What to produce:
Only lines below containing the string "Type" should be counted; please give that count by itself.

Collected data:
┄┄┄┄┄┄┄┄┄┄
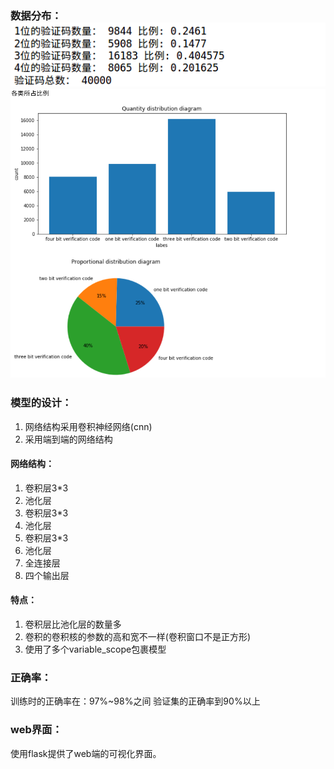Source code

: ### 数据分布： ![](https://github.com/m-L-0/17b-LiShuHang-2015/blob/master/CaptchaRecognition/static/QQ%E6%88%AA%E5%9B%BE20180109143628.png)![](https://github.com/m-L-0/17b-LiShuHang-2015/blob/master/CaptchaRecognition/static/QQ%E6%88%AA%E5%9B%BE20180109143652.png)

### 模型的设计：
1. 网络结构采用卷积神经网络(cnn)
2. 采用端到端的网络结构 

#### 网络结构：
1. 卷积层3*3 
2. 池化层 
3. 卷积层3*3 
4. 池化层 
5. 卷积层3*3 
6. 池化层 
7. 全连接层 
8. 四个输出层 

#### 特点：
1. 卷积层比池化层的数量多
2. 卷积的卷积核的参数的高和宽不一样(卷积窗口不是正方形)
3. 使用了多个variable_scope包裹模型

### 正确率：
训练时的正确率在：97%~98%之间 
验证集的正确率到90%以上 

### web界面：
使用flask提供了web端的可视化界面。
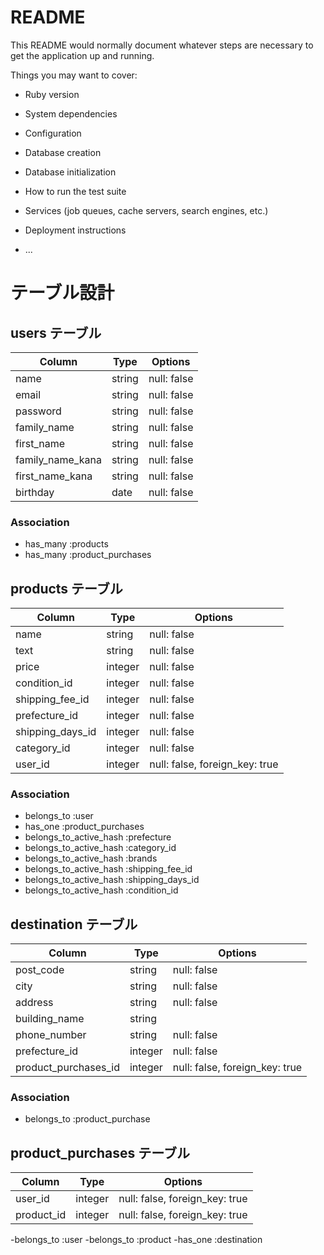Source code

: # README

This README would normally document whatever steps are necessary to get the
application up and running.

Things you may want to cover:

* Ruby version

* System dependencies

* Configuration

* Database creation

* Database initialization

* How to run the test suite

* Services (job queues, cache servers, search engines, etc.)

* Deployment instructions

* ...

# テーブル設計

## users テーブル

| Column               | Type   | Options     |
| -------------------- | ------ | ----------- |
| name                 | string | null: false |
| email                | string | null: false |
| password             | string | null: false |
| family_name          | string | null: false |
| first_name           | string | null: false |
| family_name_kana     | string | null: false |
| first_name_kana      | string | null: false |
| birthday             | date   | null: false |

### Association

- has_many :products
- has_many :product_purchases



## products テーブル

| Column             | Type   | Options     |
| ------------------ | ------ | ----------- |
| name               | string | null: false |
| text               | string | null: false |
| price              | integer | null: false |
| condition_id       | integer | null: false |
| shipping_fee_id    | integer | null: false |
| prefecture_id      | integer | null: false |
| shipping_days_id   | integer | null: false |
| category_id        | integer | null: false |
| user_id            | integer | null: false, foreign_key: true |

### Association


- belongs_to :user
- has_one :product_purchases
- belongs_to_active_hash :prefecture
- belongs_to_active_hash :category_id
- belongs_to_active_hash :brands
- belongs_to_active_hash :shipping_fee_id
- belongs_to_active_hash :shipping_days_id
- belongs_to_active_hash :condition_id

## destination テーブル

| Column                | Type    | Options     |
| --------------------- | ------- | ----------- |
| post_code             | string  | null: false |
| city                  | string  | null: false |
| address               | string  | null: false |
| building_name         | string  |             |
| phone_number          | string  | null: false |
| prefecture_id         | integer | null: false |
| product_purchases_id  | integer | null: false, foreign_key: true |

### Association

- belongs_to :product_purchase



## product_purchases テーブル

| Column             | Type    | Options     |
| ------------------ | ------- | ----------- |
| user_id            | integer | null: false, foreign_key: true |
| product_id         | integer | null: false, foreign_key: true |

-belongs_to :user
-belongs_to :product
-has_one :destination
┄┄┄┄┄┄┄┄┄┄
Solution to this problem:
4